Not relying on a traumatic smartphone video to do the heavy lifting of in-depth reporting may seem antithetical to some, who could argue that the public needs to see these videos to be able to exact justice. I was an early supporter of this line of thinking, and had high hopes that visual proof would help stem the tide of police brutality. With every new video though—and every officer’s acquittal—I worry about the traumatized children who have to live with their parents entombed online. I remember how 4-year-old Dae’Anna Reynolds also watched from the back seat of a car as Officer Jeronimo Yanez shot her stepdad, Philando Castile, in July 2016. Or how one month later, little Kodi Gaines, then 5 years old, witnessed police fatally shoot his mother, Korryn, in their kitchen. I will never forget how Kodi recounted the standoff from his hospital bed as he healed from bullet-fragment wounds to his cheek. And I think about the Blake boys now, ages 3, 5, and 8—and how their screams were muted by the blare of the car horn as their father lay slumped upon it.

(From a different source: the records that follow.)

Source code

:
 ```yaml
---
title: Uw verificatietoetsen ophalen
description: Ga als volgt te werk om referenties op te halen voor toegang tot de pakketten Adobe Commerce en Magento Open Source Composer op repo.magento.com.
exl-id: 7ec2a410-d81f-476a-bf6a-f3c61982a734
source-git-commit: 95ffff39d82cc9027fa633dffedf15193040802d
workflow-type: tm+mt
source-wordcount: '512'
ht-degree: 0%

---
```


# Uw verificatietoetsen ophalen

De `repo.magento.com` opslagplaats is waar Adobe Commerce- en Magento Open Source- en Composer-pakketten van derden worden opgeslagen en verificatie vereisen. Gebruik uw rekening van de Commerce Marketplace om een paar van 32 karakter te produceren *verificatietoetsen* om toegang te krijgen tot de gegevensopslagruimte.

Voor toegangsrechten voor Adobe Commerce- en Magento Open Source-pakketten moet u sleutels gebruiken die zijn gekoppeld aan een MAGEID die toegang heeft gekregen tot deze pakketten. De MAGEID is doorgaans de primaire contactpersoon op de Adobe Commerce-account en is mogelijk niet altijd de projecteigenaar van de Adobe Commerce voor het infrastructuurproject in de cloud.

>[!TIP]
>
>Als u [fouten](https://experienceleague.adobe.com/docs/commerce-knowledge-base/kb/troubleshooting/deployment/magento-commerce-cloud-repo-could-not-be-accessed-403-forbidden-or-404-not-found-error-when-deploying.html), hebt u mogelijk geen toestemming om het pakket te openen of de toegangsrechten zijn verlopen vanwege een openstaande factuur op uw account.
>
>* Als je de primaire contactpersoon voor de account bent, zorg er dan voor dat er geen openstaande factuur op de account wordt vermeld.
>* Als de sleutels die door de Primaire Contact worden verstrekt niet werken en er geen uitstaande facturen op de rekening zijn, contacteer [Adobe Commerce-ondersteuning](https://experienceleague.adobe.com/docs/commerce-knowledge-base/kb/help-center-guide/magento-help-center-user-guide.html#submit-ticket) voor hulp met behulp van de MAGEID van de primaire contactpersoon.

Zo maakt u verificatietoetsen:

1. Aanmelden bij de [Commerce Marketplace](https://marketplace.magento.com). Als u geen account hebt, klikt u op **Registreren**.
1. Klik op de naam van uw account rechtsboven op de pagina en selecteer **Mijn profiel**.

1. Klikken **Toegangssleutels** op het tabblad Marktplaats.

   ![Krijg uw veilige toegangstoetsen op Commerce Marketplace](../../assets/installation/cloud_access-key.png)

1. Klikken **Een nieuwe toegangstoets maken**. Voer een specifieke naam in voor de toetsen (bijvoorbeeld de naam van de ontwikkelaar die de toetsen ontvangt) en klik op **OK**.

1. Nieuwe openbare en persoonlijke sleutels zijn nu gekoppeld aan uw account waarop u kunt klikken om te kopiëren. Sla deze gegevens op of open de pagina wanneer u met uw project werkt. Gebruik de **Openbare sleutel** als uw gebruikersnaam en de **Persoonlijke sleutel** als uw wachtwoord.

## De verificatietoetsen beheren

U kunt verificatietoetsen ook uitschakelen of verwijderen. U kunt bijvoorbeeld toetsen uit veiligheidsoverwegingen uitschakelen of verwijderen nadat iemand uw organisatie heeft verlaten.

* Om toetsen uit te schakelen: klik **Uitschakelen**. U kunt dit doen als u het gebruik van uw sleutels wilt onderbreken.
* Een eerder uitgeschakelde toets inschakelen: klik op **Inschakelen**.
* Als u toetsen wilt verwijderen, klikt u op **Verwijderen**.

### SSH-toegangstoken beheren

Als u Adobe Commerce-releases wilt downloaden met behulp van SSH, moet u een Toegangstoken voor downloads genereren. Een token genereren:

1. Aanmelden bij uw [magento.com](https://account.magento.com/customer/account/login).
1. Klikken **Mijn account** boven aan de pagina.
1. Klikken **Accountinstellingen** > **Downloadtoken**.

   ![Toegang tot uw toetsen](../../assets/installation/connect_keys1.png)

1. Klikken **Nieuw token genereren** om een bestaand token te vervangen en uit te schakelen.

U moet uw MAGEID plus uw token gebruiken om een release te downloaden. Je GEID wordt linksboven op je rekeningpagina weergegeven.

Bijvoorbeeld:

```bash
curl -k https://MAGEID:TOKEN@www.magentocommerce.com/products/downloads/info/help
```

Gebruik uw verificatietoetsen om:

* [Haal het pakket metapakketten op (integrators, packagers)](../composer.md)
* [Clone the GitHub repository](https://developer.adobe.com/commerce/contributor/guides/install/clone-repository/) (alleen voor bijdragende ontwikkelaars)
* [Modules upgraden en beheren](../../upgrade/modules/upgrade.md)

It is for these children that I urge people not to reduce this movement to overplayed police-brutality videos. This summer’s nationwide protests in reaction to those videos were no doubt effective at drawing attention to what many have called America’s other pandemic. But the long-term success of Black Lives Matter will rely on substantive policy change. And policies change for marginalized people only when their whole personhood is acknowledged. Thus, this work is unfinished. The next high-profile case surely will come, and it is up to news media and media consumers to honor the victim’s full life story more humanely. The children, as always, are watching.